Running for public office is not a step anyone should take lightly. Campaigning will be hard on you, your family and your friends. These guidelines should help you as you decide whether or not to run for public office.
1. Why are you interested in running? Are you articulate and well-informed? Are there specific areas where you would work for change? Make a list of all your strengths and why you would be a good candidate for the position. Develop a theme statement that sums up why you want to run.
2. What are the downsides to running and what are your weaknesses? Be realistic and make a list that includes: cost, loss of free time, invasion of privacy, public attacks, etc.
3. Does this race offer a good opportunity? If it’s not an open seat, what are the incumbent’s vulnerabilities? If several candidates are running in the primary, what are their strengths and weaknesses? Use all available information to judge your chances of being elected.
4. Are you well-known in your community and within the entire district? Have you dealt with the local media and built a relationship with reporters? You’ll want as much free publicity as possible, since building name recognition from scratch can be very expensive.

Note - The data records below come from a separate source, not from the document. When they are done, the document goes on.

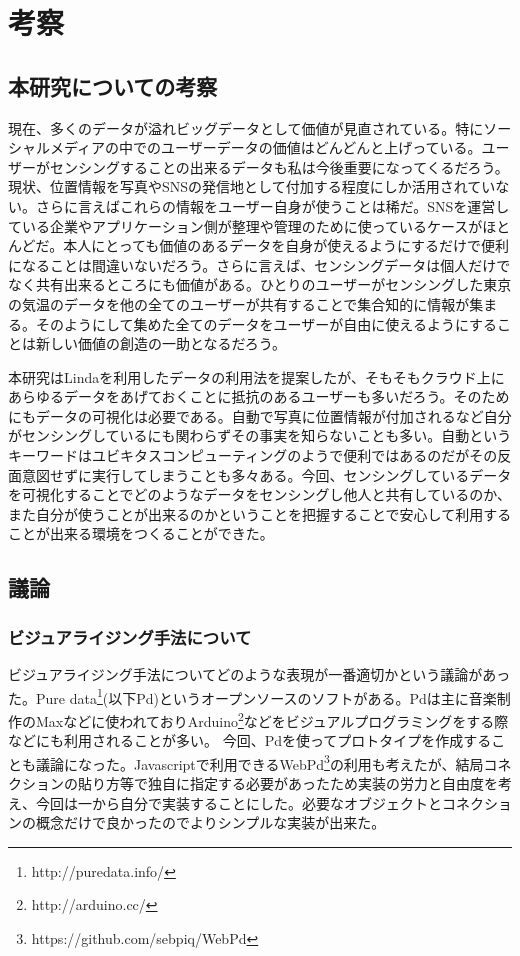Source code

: \chapter{考察}
\label{chap:consideration}

\section{本研究についての考察}
現在、多くのデータが溢れビッグデータとして価値が見直されている。特にソーシャルメディアの中でのユーザーデータの価値はどんどんと上げっている。ユーザーがセンシングすることの出来るデータも私は今後重要になってくるだろう。現状、位置情報を写真やSNSの発信地として付加する程度にしか活用されていない。さらに言えばこれらの情報をユーザー自身が使うことは稀だ。SNSを運営している企業やアプリケーション側が整理や管理のために使っているケースがほとんどだ。本人にとっても価値のあるデータを自身が使えるようにするだけで便利になることは間違いないだろう。さらに言えば、センシングデータは個人だけでなく共有出来るところにも価値がある。ひとりのユーザーがセンシングした東京の気温のデータを他の全てのユーザーが共有することで集合知的に情報が集まる。そのようにして集めた全てのデータをユーザーが自由に使えるようにすることは新しい価値の創造の一助となるだろう。

本研究はLindaを利用したデータの利用法を提案したが、そもそもクラウド上にあらゆるデータをあげておくことに抵抗のあるユーザーも多いだろう。そのためにもデータの可視化は必要である。自動で写真に位置情報が付加されるなど自分がセンシングしているにも関わらずその事実を知らないことも多い。自動というキーワードはユビキタスコンピューティングのようで便利ではあるのだがその反面意図せずに実行してしまうことも多々ある。今回、センシングしているデータを可視化することでどのようなデータをセンシングし他人と共有しているのか、また自分が使うことが出来るのかということを把握することで安心して利用することが出来る環境をつくることができた。

\section{議論}
\subsection{ビジュアライジング手法について}
ビジュアライジング手法についてどのような表現が一番適切かという議論があった。Pure data\footnote{http://puredata.info/}(以下Pd)というオープンソースのソフトがある。Pdは主に音楽制作のMaxなどに使われておりArduino\footnote{http://arduino.cc/}などをビジュアルプログラミングをする際などにも利用されることが多い。
今回、Pdを使ってプロトタイプを作成することも議論になった。Javascriptで利用できるWebPd\footnote{https://github.com/sebpiq/WebPd}の利用も考えたが、結局コネクションの貼り方等で独自に指定する必要があったため実装の労力と自由度を考え、今回は一から自分で実装することにした。必要なオブジェクトとコネクションの概念だけで良かったのでよりシンプルな実装が出来た。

5. Do you have other experience in public service? Most successful candidates work their way up from school board or city council to state legislature and then to statewide or national office. If you’re new to politics, are you often asked to take a leadership role in your community? Do your friends and neighbors recognize your ability to get things done or other special skills that can be applied to politics?
6. Do you know party and civic leaders and others you will need to ask for political support? Can you build a network of loyal paid and volunteer staff?
7. Can you raise the necessary funds? Make a list of the first 100 people to solicit for contributions, beginning with your closest family and friends. If you aren’t willing to look each of them in the eye and ask them to give you money, you shouldn’t run for office. Consider non-financial resources, as well.
8. Do you have any baggage in your past that could hurt your chances? Carefully review your financial records and your personal life. Your campaign could be dead in its tracks if you didn’t pay taxes one year, ever hired an undocumented worker or padded your resume. Assume your opponent will find any information that could be used against you, no matter how obscure.
9. Talk with your family and others who would be impacted by your decision. Gradually broaden the circle to include everyone you know who might serve on an exploratory committee. Contact leaders of groups which might support your candidacy.
10. Check with your state or local election officials for information on filing as a candidate. School board candidates in Missouri usually file at the school district office in mid-December. Candidates for mayor and city council can file at city hall.